Work request -
Retype, word for word, each line between the lines holding "Access worksheets by" and "funzione sottostante è", inclusive, and leave the rest of the data alone.

[Collected data]
§ §
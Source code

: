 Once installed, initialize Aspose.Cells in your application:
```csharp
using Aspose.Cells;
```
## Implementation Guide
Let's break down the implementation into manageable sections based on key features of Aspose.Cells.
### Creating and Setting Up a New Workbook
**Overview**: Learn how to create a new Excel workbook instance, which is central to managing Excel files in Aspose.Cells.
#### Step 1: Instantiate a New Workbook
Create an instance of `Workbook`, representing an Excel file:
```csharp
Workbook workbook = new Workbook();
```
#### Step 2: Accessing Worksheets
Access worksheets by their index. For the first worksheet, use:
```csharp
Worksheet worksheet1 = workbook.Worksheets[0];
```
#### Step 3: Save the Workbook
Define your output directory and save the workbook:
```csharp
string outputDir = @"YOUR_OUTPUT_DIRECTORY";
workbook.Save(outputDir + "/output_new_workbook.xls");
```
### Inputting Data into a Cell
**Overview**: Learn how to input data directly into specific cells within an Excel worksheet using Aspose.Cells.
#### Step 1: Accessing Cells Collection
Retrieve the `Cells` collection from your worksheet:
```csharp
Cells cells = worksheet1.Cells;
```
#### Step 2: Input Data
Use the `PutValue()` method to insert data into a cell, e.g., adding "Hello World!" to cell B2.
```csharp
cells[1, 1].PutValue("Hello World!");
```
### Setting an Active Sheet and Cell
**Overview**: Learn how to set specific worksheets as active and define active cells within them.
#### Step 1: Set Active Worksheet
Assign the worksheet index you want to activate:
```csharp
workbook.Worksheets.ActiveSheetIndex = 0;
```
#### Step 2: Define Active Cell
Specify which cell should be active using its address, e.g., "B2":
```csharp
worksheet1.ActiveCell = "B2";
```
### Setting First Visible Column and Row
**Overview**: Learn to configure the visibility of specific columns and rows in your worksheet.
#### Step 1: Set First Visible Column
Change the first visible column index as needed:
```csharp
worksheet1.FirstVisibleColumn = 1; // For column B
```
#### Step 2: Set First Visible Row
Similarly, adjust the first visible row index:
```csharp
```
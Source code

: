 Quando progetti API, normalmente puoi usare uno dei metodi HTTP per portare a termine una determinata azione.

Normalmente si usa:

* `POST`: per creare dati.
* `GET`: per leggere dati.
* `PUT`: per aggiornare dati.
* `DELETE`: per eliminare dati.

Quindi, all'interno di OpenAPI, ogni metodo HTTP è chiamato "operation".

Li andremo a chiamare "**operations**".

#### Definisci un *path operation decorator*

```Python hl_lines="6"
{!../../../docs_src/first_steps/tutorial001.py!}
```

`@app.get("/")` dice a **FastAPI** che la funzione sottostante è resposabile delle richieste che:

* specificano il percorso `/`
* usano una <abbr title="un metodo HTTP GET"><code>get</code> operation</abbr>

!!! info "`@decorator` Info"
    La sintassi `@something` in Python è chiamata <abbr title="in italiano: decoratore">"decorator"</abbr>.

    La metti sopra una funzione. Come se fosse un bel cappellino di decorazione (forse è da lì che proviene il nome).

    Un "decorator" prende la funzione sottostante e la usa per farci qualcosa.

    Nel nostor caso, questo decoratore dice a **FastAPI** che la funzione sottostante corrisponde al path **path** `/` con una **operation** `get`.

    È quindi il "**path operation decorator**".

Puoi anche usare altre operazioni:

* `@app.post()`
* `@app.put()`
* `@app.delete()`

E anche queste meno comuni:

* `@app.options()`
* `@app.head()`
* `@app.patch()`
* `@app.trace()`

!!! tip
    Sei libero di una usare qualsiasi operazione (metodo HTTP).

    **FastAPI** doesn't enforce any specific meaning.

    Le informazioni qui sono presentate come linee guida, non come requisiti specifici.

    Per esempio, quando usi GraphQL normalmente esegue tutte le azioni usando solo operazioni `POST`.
§ §
Answer to this task -
Access worksheets by their index. For the first worksheet, use:
```csharp
Worksheet worksheet1 = workbook.Worksheets[0];
```
#### Step 3: Save the Workbook
Define your output directory and save the workbook:
```csharp
string outputDir = @"YOUR_OUTPUT_DIRECTORY";
workbook.Save(outputDir + "/output_new_workbook.xls");
```
### Inputting Data into a Cell
**Overview**: Learn how to input data directly into specific cells within an Excel worksheet using Aspose.Cells.
#### Step 1: Accessing Cells Collection
Retrieve the `Cells` collection from your worksheet:
```csharp
Cells cells = worksheet1.Cells;
```
#### Step 2: Input Data
Use the `PutValue()` method to insert data into a cell, e.g., adding "Hello World!" to cell B2.
```csharp
cells[1, 1].PutValue("Hello World!");
```
### Setting an Active Sheet and Cell
**Overview**: Learn how to set specific worksheets as active and define active cells within them.
#### Step 1: Set Active Worksheet
Assign the worksheet index you want to activate:
```csharp
workbook.Worksheets.ActiveSheetIndex = 0;
```
#### Step 2: Define Active Cell
Specify which cell should be active using its address, e.g., "B2":
```csharp
worksheet1.ActiveCell = "B2";
```
### Setting First Visible Column and Row
**Overview**: Learn to configure the visibility of specific columns and rows in your worksheet.
#### Step 1: Set First Visible Column
Change the first visible column index as needed:
```csharp
worksheet1.FirstVisibleColumn = 1; // For column B
```
#### Step 2: Set First Visible Row
Similarly, adjust the first visible row index:
```csharp
```
Source code

: Quando progetti API, normalmente puoi usare uno dei metodi HTTP per portare a termine una determinata azione.

Normalmente si usa:

* `POST`: per creare dati.
* `GET`: per leggere dati.
* `PUT`: per aggiornare dati.
* `DELETE`: per eliminare dati.

Quindi, all'interno di OpenAPI, ogni metodo HTTP è chiamato "operation".

Li andremo a chiamare "**operations**".

#### Definisci un *path operation decorator*

```Python hl_lines="6"
{!../../../docs_src/first_steps/tutorial001.py!}
```

`@app.get("/")` dice a **FastAPI** che la funzione sottostante è resposabile delle richieste che:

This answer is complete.